Open Source Library (2023-12-21)

When working on the Language Understanding Intelligence Service, we needed to efficiently find all the occurances of multiple strings in a large body of text. Matthew Hurst told me about Trie search and how the tree structure could match multiple search phrases at once. His team implemented the search on the server in C#.

Later, on my pretty-good-nlp project I needed to find multiple phrases in a string and looked for a good Trie search implementation in Typescript. I found some partial JavaScript implementations but they had a few bugs and failed to find instances where one search phrase was a sub-phrase of another.

I wrote up my own implementation and decided that it was good enough to extract into its own package. Working on examples, I realized I could make the algorithm handle more than just words (i.e. tokenized text) and could leverage the Iterator<T>.

Story

One evening, when I was working on a large customer data store, there was an emergency team meeting to figure out how to handle a bug that had incorrectly hashed the Passport authentication identifiers in our SQL databases. About 20 of us were called into a 10 person conference room to discuss options.

A dev on my team reported he had already patched the code and had a SQL script to repair the existing data. However, some random guy from another team had been talking to my boss and followed us into the meeting room. He decided to take over the meeting and loudly declared that we first had to estimate how long running the script would take. My boss, normally outspoken and decisive, deferred to him. Everyone assumed he must be important and knew what he was doing.

He grabbed a whiteboard pen and starting doing a calculation on the board. He stated that updating a row in SQL probably takes at best 1 millisecond when within a transaction. He also wrote out a bunch of hash algorithm statements that he said added up to 2.5 milliseconds per row. We had 400 million rows that needed updating. He then calculated this would take 400 million x 3.5 = 1.4 billion milliseconds => 1.4 million seconds => 23 thousand minutes => 388 hours => 16 days.

No one could use the system until all the rows were updated. The room was in a panic. I thought that we should get the script started ASAP. I pulled the dev and a service engineer into the hallway to confirm they had confidence in the script and to ask them to get it running.

In the meantime, random guy started drawing up a shift rotation schedule for each person to be on site watching the script run over the next 16 days. After 15 minutes, as random guy was finalizing the shift schedule, the dev and service engineer returned. The dev whispered in my ear the results.

Random guy was literally giving a pep talk to the room about how hard it was going to be working 24 hours a day, but that it would be a worthy and valiant effort. I tried to interrupt him, but he didn't give me any opportunity.

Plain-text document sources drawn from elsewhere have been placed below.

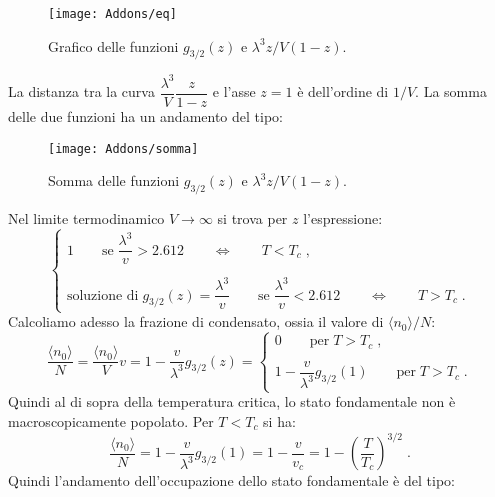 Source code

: \documentclass[10pt,a4paper]{report}
\theoremstyle{definition}
\numberwithin{equation}{section}
\newcommand{\bra}{\langle}
\newcommand{\ket}{\rangle}
\begin{document}
\begin{figure}[h]
\centering
\texttt{[image: Addons/eq]}
\caption{Grafico delle funzioni $g_{3/2}(z)$ e $\lambda^3 z/V(1-z)$.}
\end{figure}

La distanza tra la curva $\dfrac{\lambda^3}{V}\dfrac{z}{1-z}$ e l'asse $z=1$ è dell'ordine di $1/V$. La somma delle due funzioni ha un andamento del tipo:

\begin{figure}[h]
\centering
\texttt{[image: Addons/somma]}
\caption{Somma delle funzioni $g_{3/2}(z)$ e $\lambda^3z/V(1-z)$.}
\end{figure}
\pagebreak

Nel limite termodinamico $V\to\infty$ si trova per $z$ l'espressione:
\begin{equation}
\begin{cases}
1\qquad \mbox{se}\; \dfrac{\lambda^3}{v}>2.612\qquad\Longleftrightarrow\qquad T<T_c\;, \\
\\
\mbox{soluzione di}\; g_{3/2}(z)=\dfrac{\lambda^3}{v}\qquad \mbox{se}\;\dfrac{\lambda^3}{v}<2.612\qquad \Longleftrightarrow \qquad T>T_c\;.
\end{cases}
\end{equation}
Calcoliamo adesso la frazione di condensato, ossia il valore di $\bra n_0\ket/N$:
\begin{equation}
\frac{\bra n_0\ket}{N}=\frac{\bra n_0\ket}{V}v=1-\frac{v}{\lambda^3}g_{3/2}(z)=\begin{cases}
0\qquad \mbox{per}\; T>T_c\;, \\
\\
1-\dfrac{v}{\lambda^3}g_{3/2}(1)\qquad\mbox{per}\; T>T_c\;.
\end{cases}
\end{equation}
Quindi al di sopra della temperatura critica, lo stato fondamentale non è macroscopicamente popolato. Per $T<T_c$ si ha:
\begin{equation}
\frac{\bra n_0\ket}{N}=1-\frac{v}{\lambda^3}g_{3/2}(1)=1-\frac{v}{v_c}=1-\left(\frac{T}{T_c}\right)^{3/2}\;.
\end{equation}
Quindi l'andamento dell'occupazione dello stato fondamentale è del tipo:
\end{document}
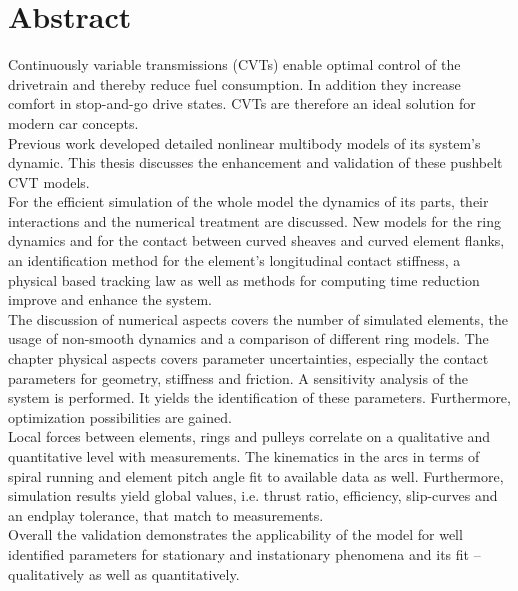 \section*{Abstract}

Continuously variable transmissions (CVTs) enable optimal control of the drivetrain and thereby reduce fuel consumption.
In addition they increase comfort in stop-and-go drive states.
CVTs are therefore an ideal solution for modern car concepts.\\
Previous work developed detailed nonlinear multibody models of its system's dynamic.
This thesis discusses the enhancement and validation of these pushbelt CVT models.\\
For the efficient simulation of the whole model the dynamics of its parts, their interactions and the numerical treatment are discussed.
New models for the ring dynamics and for the contact between curved sheaves and curved element flanks, an identification method for the element's longitudinal contact stiffness, a physical based tracking law as well as methods for computing time reduction improve and enhance the system.\\
The discussion of numerical aspects covers the number of simulated elements, the usage of non-smooth dynamics and a comparison of different ring models.
The chapter physical aspects covers parameter uncertainties, especially the contact parameters for geometry, stiffness and friction.
A sensitivity analysis of the system is performed.
It yields the identification of these parameters.
Furthermore, optimization possibilities are gained.\\
Local forces between elements, rings and pulleys correlate on a qualitative and quantitative level with measurements. 
The kinematics in the arcs in terms of spiral running and element pitch angle fit to available data as well.
Furthermore, simulation results yield global values, i.e. thrust ratio, efficiency, slip-curves and an endplay tolerance, that match to measurements.\\
Overall the validation demonstrates the applicability of the model for well identified parameters for stationary and instationary phenomena and its fit -- qualitatively as well as quantitatively.
\newpage
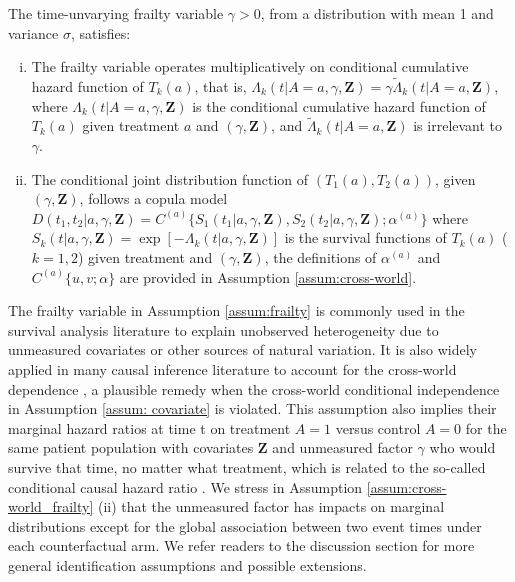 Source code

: \documentclass[APA,Times1COL]{WileyNJDv5} %
\theoremstyle{plain}
\def\red #1{{\color{red}{#1}}}
\def\bfZ{\mathbf{Z}}
\def\Pr{\operatorname{Pr}}
\begin{document}
\begin{assumption}
The time-unvarying frailty variable $\gamma>0$, from a distribution with mean 1 and variance $\sigma$, satisfies:
\begin{enumerate}[(i)]
\item The frailty variable operates multiplicatively on conditional cumulative hazard function of $T_k(a)$, that is, $\Lambda_k(t|A=a,\gamma,\bfZ) = \gamma\widetilde{\Lambda}_k(t|A=a,\bfZ)$,
where $\Lambda_k(t|A=a,\gamma,\bfZ) $ is the conditional cumulative hazard function of $T_k(a)$ given treatment $a$ and $(\gamma,\bfZ)$, and $\widetilde{\Lambda}_k(t|A=a,\bfZ)$ is irrelevant to $\gamma$.
\item The conditional joint distribution function of $(T_1(a),T_2(a))$, given $(\gamma,\bfZ)$, follows a copula model 
$D(t_1,t_2|a,\gamma,\bfZ) 
= C^{(a)}\{S_1(t_1|a,\gamma,\bfZ),S_2(t_2|a,\gamma,\bfZ);\alpha^{(a)}\}$ %
where $S_k(t|a,\gamma,\bfZ)=\exp[-\Lambda_k(t|a,\gamma,\bfZ)]$ is the survival functions of $T_k(a)$ ($k=1,2$) given treatment and $(\gamma,\bfZ)$, the definitions of $\alpha^{(a)}$ and $C^{(a)}\{u,v;\alpha\}$ are provided in Assumption \ref{assum:cross-world}.
\end{enumerate}
\label{assum:cross-world_frailty}
\end{assumption}

The frailty variable in Assumption \ref{assum:frailty} is commonly used in the survival analysis literature to explain unobserved heterogeneity due to unmeasured covariates or other sources of natural variation.  It is also widely applied in many causal inference literature to account for the cross-world dependence \citep{aalen2015does,martinussen2020subtleties,axelrod2022sensitivity}, a plausible remedy when the cross-world conditional independence in Assumption \ref{assum: covariate} is violated. 
This assumption also implies their marginal hazard ratios at time t on treatment $A=1$ versus control $A=0$ for the same patient population with covariates $\bfZ$ and unmeasured factor $\gamma$ who would survive that time, no matter what treatment, which is related to the so-called conditional causal hazard ratio \citep{martinussen2020subtleties}.
We stress in Assumption \ref{assum:cross-world_frailty} (ii) that the unmeasured factor has impacts on marginal distributions except for the global association between two event times under each counterfactual arm. We refer readers to the discussion section for more general identification assumptions and possible extensions.
\end{document}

Finally, he finished. I let the room know that we had run the script and it completed in under 15 minutes. The script updated over 400 rows per millisecond. He muttered that was impossible as his chest caved and he hung his head.

While this guy was a bit of a blow hard, he followed how developers are taught to estimate algorithms. We mentally walk through the steps, estimate the cost of each instruction, account for loops, and multiply by the number of items to get the result.

The problem was that computation speed had exceeded human imagination. It is hard for humans to understand how fast 1/400th of a millisecond goes by. We like to think we can understand that kind of processing power, but we can't be precise enough to avoid exponential errors. This was back in 2005. Today, that script would likely complete in seconds.

We shouldn't manually think through estimates. Instead, we have to run the code in a production/test environment and measure the real performance. Don't be that (random) guy.

Open Source Component Library

sterling-svelte is a modern, accessible, lightweight component UI library for Svelte.

It took just over a year of personal time to create. I loved getting to learn Svelte and SvelteKit completely. I also enjoyed the challenge of making the architecture, design, and technology decisions.

I'm very proud of this achievement. sterling-svelte is high quality, easy to use, fast, and extensible. The documentation and examples are what you would expect from professional and mature UI libraries. I'm pleased it has already has 4K+ downloads!

You can check it out here:

Now so much I know
that things just don't grow
if you don't bless them with your patience.
Emmylou - First Aid Kit
Open Source Library

pretty-good-nlp is a deterministic, match-based, recognizer for natural language processing (NLP) scenarios.

I built it so that I could have a recogizer for my machine learning applications while waiting for data scientists to build a predictive model.

It has a some really nice features including phrase and pattern matching, negations, weighting, order evaluation, and noise removal.

Story

Back in the days of Windows 95, my brother called me in a panic. He reported that his drive was out of space and he couldn't figure out what to do.

I walked him through selecting some files he didn't need anymore. When I told him to drag the files to the recycle bin in Windows Explorer, he couldn't find it. I asked him to look on his desktop and he reported it wasn't there either.

He then told me what he had done the day before while trying to clean up files on his desktop. He had somehow dragged the recycle bin icon around and ended up creating a shortcut to the recycle bin. He now had two recycle bins on his desktop. He dragged one on to to the other and then emptied the recycle bin.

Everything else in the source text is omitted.